After the dean of the engineering school at the State University of Iowa told him that he had never heard of a Negro engineer and tried to persuade him to find another career choice, Archie Alexander became more determined than ever to pursue his professional goal. Although denied employment with white architectural firms early in his career, Alexander remain steadfast and later became a successful engineer and builder of large-scale construction projects, such as highways, bridges, viaducts, and municipal power and sewage plants. He established his own engineering company, several times entering in interracial partnerships—an unusual venture of that time—and became a wealthy man. He was also a politician and worked for civil rights causes.

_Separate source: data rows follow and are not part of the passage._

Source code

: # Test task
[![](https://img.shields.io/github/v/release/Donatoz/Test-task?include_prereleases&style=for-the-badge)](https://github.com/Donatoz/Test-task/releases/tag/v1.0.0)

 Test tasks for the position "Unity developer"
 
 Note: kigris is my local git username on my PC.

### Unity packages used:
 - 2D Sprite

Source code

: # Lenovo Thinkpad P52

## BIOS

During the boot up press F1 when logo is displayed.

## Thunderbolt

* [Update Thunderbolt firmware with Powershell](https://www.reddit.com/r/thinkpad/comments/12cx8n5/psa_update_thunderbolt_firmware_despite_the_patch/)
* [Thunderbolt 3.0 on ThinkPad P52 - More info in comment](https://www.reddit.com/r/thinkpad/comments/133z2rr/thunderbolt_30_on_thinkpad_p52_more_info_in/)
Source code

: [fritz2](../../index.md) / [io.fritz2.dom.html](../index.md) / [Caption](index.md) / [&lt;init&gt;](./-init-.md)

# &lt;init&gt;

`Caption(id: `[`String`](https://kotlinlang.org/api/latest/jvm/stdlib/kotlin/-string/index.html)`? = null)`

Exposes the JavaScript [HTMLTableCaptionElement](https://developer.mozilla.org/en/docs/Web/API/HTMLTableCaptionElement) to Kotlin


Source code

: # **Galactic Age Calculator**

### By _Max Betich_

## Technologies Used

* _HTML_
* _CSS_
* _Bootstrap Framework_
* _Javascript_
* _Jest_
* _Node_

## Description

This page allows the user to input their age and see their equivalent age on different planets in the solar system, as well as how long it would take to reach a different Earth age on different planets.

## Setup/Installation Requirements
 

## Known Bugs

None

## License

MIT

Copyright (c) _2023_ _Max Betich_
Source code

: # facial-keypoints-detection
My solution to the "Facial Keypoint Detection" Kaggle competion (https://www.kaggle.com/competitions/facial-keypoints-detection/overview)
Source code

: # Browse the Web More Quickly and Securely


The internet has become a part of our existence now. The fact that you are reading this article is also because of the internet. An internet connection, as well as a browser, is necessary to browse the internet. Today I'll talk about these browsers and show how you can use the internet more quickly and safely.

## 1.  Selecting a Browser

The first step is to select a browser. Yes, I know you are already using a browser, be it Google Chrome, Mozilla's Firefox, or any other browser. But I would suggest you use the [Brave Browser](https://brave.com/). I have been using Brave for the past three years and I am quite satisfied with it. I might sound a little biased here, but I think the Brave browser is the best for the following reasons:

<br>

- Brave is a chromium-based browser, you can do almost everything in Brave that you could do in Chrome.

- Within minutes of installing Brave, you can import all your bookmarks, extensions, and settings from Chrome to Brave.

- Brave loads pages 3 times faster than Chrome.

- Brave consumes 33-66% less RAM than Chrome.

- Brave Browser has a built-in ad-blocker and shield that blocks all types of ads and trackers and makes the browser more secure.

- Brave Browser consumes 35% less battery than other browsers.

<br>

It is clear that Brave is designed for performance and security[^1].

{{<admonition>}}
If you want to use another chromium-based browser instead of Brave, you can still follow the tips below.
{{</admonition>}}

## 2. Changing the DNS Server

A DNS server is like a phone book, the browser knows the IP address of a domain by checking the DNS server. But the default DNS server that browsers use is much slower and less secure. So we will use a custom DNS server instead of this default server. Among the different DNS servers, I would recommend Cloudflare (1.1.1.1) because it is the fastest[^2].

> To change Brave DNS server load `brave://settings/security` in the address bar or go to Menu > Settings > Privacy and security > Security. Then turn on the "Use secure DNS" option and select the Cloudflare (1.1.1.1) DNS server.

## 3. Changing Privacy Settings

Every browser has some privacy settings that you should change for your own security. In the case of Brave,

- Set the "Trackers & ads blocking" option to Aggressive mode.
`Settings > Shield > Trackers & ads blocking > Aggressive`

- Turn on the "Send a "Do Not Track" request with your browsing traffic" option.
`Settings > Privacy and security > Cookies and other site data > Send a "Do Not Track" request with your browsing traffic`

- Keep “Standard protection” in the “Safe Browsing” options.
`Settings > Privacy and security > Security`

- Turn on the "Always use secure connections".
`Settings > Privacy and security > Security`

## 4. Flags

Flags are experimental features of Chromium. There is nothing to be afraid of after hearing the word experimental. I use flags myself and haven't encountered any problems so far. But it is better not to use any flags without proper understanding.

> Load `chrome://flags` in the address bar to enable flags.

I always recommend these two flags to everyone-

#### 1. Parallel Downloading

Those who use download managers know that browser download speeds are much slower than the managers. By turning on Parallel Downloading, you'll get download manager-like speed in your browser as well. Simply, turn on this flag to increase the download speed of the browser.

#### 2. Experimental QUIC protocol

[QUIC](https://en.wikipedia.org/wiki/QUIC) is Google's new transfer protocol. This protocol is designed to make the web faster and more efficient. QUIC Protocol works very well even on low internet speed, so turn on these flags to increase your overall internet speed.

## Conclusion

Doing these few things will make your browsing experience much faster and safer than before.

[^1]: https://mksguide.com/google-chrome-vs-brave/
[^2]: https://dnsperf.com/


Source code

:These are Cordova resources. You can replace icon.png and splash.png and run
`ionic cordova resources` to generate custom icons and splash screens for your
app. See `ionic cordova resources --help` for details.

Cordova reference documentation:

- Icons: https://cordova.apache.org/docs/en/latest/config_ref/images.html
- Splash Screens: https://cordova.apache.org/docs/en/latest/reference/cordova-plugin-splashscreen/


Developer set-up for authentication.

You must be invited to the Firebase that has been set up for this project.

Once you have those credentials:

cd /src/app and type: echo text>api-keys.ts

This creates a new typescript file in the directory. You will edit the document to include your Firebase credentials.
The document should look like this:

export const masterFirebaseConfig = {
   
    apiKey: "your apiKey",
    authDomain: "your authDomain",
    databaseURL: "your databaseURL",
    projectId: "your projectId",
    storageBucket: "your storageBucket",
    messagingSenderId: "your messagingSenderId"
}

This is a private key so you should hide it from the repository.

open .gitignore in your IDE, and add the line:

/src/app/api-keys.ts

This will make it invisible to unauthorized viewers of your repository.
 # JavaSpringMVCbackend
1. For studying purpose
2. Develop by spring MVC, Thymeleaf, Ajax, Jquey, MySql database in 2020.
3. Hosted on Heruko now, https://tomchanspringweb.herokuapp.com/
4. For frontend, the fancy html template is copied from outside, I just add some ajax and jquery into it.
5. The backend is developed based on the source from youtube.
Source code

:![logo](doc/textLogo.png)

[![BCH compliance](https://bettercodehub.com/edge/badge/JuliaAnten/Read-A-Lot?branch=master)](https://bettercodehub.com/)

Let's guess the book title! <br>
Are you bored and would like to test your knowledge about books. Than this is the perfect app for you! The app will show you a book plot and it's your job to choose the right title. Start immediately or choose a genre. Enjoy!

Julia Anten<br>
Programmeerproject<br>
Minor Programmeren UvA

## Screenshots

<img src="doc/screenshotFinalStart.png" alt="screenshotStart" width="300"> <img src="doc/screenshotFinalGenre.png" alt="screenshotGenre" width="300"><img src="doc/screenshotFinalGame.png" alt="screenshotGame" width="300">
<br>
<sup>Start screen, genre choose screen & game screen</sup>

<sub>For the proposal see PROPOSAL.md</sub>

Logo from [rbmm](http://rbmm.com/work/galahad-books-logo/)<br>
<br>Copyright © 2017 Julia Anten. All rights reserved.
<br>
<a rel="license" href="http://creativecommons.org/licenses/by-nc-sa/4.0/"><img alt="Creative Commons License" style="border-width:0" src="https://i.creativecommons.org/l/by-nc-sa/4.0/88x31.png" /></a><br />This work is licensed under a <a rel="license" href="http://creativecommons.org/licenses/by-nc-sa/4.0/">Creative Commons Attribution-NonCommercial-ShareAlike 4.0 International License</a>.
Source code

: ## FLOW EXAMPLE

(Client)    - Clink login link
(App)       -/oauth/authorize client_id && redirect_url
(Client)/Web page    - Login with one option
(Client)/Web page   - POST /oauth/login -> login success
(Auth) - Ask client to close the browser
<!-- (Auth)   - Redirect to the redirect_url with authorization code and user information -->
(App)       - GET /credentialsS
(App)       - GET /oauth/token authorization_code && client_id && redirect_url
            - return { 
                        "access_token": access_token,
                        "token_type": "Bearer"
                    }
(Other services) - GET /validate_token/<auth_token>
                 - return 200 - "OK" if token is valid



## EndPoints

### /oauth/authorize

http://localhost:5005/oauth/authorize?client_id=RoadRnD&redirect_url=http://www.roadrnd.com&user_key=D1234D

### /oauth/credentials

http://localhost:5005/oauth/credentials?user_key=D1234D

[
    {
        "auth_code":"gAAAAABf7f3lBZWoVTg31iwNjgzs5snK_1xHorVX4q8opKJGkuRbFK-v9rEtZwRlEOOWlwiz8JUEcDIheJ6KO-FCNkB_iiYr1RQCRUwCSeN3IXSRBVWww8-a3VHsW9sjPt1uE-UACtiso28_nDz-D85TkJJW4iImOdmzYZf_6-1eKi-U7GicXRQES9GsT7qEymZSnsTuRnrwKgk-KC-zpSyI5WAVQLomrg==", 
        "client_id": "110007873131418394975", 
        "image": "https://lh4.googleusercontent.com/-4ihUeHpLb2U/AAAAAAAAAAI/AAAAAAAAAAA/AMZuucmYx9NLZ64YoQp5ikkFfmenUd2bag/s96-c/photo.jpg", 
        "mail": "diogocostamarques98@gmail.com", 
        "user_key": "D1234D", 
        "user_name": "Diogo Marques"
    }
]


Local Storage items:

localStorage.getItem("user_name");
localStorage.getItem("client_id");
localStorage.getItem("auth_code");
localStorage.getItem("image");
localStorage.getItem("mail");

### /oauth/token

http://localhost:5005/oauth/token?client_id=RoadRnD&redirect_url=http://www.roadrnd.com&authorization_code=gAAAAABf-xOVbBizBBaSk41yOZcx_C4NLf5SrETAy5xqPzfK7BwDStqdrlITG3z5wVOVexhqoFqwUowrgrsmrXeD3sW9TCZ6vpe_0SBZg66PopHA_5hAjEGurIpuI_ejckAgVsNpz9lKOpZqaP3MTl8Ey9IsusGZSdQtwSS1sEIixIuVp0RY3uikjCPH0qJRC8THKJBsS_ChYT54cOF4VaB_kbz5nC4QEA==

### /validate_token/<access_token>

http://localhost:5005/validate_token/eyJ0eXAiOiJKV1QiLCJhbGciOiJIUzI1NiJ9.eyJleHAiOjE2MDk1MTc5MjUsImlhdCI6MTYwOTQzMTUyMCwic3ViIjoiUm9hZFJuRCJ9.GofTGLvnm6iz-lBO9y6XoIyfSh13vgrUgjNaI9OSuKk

Early Interest in Higher Education

Born in Ottuma, Iowa, on May 14, 1888, and one of eight children, Archie Alphonso Alexander was the son of Price Alexander, a janitor and coachman, and Mary Hamilton Alexander. The town of 14,000 residents was predominantly white with only 500 blacks; it included the poor who were both black and white. As young Archie played with his siblings in a creek behind their home, he was especially interested in building dams. When Archie was only eleven years old, the family relocated to a small farm on the outskirts of Des Moines. Price Alexander was hired as head custodian at the Des Moines National Bank, then a prestigious post for a black man. Young Archie studied at Oak Park Grammar School and in 1905 graduated from Oak Park High School. In the view of local residents, the son of a janitor, whether black or white, was expected to end his education at that level; thus Archie's determination to attend college was surprising. Nevertheless, Archie Alexander continued his studies for one year at the now-defunct Highland Park College and then the Cummins Art School, both in Des Moines.

Committed to Engineering

In 1908 Alexander entered the College of Engineering at the State University of Iowa (subsequently the University of Iowa) to further his ambition to become an engineer. The only black in the university's engineering program, he was advised by various teachers that because of his race the field would be twice as tough for him. He could not hope to succeed and he should select another major, they said. Their efforts to dissuade Alexander became efforts to persuade him—in his view—and Alexander worked hard in part-time jobs and in his courses to reach his goal. A versatile young man, Alexander joined the university's football team, becoming its first black member. He also became a star tackle and won the nickname "Alexander the Great." He joined the black fraternity, Kappa Alpha Psi.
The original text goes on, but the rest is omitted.